◆ **Information**
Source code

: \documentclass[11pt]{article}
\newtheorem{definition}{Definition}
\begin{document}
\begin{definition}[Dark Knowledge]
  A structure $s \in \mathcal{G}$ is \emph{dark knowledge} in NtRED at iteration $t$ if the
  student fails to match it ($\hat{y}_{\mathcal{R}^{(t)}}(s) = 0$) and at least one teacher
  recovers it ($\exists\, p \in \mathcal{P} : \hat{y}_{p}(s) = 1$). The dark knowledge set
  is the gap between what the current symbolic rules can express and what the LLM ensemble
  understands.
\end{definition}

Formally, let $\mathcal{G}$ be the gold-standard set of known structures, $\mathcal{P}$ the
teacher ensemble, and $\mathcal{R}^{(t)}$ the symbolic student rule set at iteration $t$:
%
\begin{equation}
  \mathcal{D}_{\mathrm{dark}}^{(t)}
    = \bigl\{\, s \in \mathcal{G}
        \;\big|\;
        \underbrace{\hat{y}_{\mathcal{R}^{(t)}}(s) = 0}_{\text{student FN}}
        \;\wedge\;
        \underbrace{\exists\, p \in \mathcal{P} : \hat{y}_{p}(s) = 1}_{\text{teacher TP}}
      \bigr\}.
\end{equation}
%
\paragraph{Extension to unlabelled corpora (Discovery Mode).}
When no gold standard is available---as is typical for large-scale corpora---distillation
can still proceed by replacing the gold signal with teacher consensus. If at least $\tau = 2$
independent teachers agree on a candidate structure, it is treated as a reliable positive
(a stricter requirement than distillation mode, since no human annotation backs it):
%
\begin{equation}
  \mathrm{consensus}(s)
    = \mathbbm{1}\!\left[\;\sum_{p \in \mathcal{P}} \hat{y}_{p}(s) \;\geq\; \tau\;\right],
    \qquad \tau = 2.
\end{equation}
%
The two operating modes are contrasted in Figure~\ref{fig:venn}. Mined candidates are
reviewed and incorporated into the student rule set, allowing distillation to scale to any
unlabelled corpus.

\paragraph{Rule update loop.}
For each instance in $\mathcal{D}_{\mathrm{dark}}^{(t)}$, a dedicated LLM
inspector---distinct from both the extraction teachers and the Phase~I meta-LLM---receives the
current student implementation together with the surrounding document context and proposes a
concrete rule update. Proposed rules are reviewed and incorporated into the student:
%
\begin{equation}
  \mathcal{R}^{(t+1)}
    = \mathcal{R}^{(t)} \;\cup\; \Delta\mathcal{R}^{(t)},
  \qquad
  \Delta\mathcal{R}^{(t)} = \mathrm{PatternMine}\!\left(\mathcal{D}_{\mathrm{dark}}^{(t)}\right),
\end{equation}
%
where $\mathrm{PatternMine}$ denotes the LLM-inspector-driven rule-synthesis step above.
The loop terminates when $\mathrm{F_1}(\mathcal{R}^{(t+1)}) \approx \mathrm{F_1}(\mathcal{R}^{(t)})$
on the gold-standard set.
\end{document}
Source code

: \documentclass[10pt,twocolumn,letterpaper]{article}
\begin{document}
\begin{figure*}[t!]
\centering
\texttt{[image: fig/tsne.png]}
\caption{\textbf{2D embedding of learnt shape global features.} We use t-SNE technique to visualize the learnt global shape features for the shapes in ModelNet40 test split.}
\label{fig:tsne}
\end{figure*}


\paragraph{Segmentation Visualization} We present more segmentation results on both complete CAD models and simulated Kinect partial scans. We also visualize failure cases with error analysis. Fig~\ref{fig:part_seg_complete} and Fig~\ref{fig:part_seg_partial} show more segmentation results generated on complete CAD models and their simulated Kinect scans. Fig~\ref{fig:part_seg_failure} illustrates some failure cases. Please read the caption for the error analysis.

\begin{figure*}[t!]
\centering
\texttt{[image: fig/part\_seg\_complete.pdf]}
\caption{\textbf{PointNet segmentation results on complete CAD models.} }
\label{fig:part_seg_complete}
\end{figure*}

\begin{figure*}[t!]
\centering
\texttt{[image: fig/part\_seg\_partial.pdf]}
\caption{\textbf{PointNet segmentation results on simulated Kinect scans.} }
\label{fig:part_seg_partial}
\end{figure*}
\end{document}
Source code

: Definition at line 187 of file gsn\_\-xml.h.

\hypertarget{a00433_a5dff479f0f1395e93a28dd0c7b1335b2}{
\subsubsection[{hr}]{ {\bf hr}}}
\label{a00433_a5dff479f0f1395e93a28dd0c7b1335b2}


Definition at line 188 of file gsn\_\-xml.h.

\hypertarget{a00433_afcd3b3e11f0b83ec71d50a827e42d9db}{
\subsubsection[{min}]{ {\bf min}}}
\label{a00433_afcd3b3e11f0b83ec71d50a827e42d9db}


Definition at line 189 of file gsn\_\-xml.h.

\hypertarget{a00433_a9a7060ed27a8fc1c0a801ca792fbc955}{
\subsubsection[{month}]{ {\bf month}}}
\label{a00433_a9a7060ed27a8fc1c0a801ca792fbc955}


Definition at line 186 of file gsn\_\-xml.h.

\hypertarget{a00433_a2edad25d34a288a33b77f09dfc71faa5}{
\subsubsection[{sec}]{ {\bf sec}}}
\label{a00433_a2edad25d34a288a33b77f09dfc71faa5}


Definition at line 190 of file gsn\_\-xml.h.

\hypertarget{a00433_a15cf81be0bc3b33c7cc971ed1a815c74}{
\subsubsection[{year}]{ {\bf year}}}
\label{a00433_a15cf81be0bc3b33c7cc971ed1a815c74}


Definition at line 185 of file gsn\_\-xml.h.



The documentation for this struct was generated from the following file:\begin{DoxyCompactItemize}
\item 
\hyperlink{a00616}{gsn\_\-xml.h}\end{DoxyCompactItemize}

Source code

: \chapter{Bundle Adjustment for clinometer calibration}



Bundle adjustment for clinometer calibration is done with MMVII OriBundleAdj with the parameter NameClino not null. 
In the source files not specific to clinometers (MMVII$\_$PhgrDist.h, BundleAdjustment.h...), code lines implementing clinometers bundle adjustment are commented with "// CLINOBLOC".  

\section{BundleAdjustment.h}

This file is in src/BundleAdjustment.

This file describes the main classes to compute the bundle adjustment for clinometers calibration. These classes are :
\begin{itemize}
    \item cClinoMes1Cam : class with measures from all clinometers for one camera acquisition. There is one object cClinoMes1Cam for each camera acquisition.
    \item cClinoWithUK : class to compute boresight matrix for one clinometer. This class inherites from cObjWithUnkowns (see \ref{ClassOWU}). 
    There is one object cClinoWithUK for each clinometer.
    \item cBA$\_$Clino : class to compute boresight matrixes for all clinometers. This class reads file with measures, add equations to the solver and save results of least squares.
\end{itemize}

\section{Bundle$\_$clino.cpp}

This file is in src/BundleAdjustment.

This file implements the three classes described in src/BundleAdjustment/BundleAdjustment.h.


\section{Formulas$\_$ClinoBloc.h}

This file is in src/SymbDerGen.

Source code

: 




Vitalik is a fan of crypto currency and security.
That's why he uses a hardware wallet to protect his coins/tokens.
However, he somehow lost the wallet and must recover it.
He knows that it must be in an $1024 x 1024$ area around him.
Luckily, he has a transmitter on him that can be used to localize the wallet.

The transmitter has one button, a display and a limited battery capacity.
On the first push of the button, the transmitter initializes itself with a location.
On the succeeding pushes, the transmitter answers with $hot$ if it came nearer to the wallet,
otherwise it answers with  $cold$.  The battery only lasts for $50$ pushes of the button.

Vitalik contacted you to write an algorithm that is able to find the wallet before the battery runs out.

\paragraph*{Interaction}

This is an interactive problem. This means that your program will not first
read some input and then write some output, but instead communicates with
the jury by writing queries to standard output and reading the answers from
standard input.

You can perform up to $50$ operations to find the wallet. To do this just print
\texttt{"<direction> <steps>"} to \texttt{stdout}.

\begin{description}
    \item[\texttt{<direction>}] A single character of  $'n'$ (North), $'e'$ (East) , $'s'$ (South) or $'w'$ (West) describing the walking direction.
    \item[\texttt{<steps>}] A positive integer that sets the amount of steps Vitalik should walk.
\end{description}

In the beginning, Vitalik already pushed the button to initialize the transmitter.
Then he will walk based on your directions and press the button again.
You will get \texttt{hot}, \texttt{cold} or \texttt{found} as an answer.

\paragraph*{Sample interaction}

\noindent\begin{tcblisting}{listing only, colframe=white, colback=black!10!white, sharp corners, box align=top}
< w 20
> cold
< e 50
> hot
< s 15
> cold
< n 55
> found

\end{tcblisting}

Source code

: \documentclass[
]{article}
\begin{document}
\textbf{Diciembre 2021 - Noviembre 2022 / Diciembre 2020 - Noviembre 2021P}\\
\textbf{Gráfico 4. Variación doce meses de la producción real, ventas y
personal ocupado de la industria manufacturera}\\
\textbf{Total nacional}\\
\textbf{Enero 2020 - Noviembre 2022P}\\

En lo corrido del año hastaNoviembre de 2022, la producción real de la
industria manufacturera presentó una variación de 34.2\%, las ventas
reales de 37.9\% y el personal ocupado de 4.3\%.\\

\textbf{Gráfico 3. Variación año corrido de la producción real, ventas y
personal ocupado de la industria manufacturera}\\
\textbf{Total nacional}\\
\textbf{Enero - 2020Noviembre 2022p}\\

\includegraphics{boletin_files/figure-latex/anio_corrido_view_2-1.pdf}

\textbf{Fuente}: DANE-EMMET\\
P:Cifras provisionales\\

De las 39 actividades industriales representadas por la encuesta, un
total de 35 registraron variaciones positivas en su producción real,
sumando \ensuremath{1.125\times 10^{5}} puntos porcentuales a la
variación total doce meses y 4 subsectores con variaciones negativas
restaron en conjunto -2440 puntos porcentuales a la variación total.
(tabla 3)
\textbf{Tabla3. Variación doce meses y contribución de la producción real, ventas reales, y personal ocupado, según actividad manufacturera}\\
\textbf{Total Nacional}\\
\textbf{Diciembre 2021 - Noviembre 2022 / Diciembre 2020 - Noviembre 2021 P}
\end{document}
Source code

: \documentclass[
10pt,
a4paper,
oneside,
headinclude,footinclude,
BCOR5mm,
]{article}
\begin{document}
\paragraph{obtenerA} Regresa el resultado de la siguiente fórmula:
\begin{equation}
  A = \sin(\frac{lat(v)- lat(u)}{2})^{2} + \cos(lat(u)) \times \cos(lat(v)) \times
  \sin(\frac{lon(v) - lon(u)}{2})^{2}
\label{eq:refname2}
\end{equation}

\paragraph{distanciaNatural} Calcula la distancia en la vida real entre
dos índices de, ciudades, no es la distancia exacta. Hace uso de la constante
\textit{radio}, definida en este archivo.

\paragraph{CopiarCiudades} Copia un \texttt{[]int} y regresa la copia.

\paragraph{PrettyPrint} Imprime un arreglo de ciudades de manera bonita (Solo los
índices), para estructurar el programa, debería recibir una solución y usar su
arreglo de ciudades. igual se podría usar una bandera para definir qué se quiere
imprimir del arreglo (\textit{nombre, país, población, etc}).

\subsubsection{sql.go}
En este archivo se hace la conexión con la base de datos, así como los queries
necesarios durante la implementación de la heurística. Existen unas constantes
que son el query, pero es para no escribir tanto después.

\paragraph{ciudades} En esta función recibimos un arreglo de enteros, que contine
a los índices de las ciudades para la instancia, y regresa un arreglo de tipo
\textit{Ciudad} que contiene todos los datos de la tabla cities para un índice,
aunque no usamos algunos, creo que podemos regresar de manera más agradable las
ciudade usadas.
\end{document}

◆ **What to do**
Taking the entries above, print exactly the lines starting at the line with "Vitalik should walk." and ending at the line with "Then he will", both included.

◆ **Written answer**
    \item[\texttt{<steps>}] A positive integer that sets the amount of steps Vitalik should walk.
\end{description}

In the beginning, Vitalik already pushed the button to initialize the transmitter.
Then he will walk based on your directions and press the button again.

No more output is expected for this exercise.